Each line of the data below that carries the word "medium" needs to be copied.

● DATA TO PROCESS:
[Start of section]
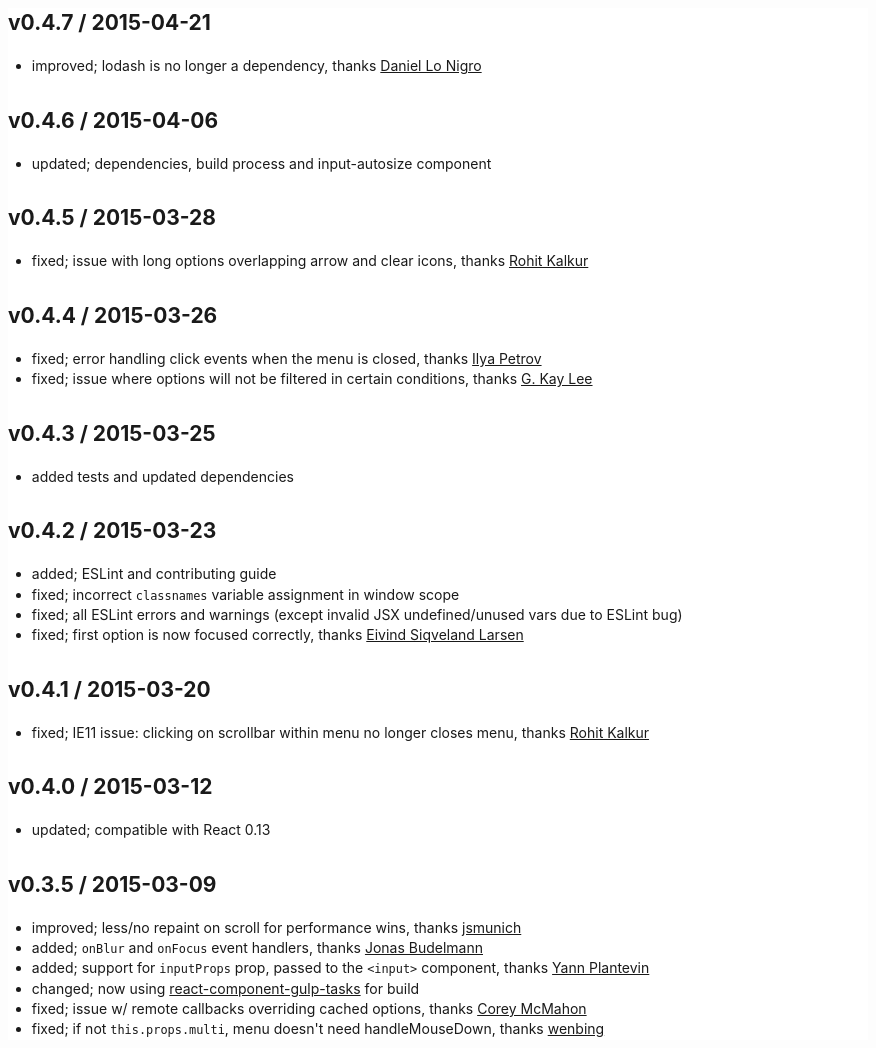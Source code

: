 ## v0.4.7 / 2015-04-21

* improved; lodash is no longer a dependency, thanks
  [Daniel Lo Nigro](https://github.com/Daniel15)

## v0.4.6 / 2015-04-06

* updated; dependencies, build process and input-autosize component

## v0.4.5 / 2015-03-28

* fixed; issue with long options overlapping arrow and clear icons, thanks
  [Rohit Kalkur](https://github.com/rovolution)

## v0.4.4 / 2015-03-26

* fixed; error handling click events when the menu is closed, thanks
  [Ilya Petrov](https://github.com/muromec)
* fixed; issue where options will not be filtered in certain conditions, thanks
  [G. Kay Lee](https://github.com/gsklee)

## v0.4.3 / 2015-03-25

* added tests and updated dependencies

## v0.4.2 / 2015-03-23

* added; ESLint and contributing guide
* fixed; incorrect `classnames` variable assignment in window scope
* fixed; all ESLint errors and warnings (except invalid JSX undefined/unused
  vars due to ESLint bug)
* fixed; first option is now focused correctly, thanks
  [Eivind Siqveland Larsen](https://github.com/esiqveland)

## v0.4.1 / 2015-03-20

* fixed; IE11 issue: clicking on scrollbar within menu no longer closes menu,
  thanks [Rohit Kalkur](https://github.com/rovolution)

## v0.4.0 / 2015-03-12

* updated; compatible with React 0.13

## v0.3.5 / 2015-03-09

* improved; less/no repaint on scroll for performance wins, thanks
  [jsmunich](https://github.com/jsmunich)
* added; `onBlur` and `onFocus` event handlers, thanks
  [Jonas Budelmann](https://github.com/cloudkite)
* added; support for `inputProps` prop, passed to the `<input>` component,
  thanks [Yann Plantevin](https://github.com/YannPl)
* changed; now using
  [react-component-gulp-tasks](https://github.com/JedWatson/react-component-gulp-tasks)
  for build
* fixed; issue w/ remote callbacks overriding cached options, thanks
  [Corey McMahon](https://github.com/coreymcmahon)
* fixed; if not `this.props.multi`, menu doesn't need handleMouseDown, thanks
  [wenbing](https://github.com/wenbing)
[End of section]
[Start of section]
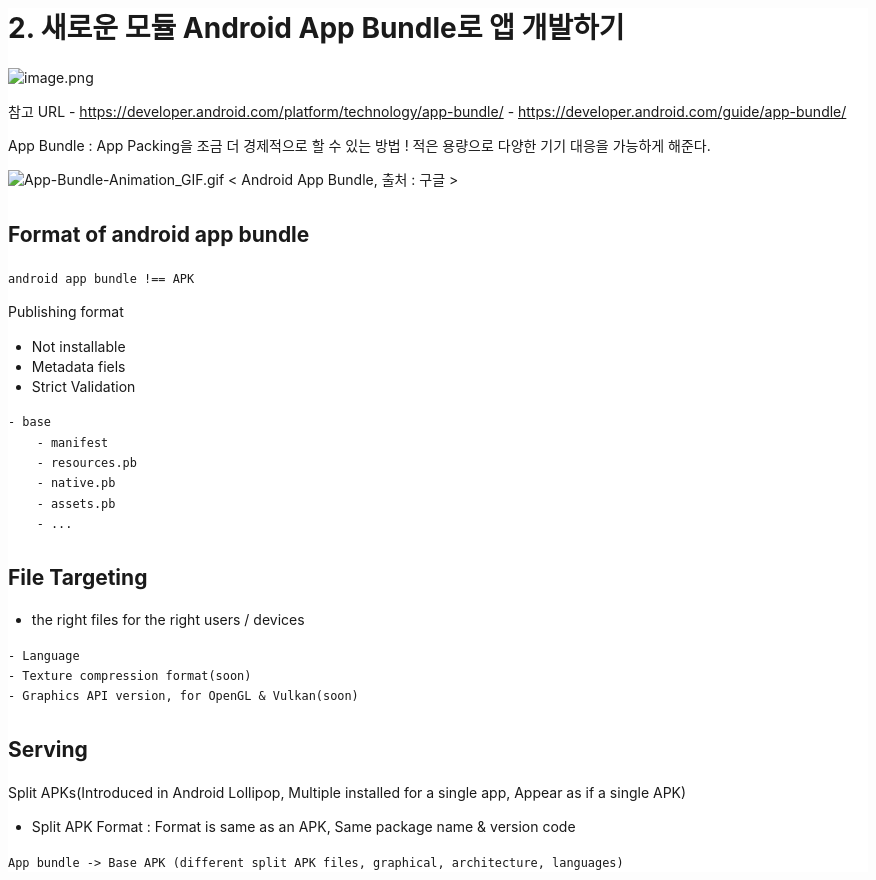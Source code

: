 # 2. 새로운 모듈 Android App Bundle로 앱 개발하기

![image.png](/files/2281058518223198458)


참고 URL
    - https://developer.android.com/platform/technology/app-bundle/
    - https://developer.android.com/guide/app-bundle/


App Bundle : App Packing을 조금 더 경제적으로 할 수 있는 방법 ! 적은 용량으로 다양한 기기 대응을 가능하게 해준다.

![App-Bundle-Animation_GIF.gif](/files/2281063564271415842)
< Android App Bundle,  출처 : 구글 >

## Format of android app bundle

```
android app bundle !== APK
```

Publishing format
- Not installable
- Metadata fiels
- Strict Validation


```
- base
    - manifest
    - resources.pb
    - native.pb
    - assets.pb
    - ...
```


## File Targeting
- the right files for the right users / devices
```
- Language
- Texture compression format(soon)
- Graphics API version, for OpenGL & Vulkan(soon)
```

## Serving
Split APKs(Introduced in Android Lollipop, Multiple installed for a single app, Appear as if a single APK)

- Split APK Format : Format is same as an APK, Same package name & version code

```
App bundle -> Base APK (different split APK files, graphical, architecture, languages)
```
[End of section]
[Start of section]
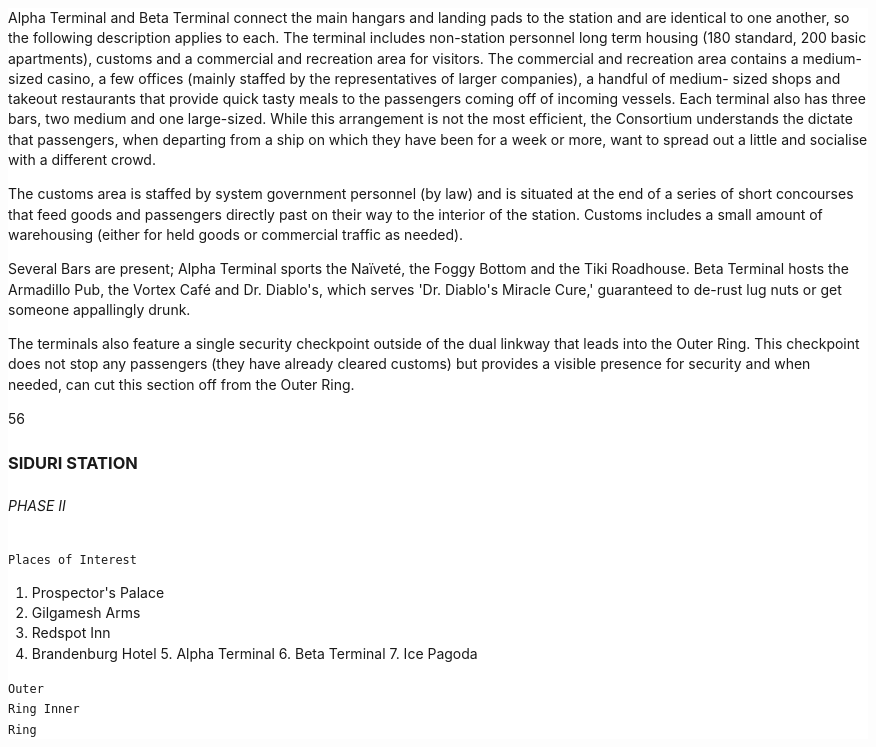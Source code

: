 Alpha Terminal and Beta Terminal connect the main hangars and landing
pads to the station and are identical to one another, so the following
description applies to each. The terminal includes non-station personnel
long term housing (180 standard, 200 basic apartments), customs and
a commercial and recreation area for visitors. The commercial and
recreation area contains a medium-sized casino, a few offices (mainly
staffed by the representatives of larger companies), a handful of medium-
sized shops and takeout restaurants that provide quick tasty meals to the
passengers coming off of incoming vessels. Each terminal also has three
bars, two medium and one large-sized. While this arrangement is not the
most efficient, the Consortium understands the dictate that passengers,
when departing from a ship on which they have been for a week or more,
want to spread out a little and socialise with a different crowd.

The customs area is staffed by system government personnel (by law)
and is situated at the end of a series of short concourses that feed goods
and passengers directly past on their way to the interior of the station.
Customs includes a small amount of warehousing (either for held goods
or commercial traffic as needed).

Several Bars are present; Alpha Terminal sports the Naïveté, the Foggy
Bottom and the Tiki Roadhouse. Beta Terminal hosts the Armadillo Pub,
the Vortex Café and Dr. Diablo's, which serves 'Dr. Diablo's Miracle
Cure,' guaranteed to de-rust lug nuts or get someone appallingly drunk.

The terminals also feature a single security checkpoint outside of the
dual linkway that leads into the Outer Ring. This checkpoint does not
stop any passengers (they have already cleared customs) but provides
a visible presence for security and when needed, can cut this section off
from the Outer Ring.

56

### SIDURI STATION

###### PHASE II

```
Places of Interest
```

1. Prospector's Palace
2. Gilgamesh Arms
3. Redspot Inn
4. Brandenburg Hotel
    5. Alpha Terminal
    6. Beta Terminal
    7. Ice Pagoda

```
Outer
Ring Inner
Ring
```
[End of section]
● SOLUTION TO THIS TASK:
recreation area contains a medium-sized casino, a few offices (mainly
staffed by the representatives of larger companies), a handful of medium-
bars, two medium and one large-sized. While this arrangement is not the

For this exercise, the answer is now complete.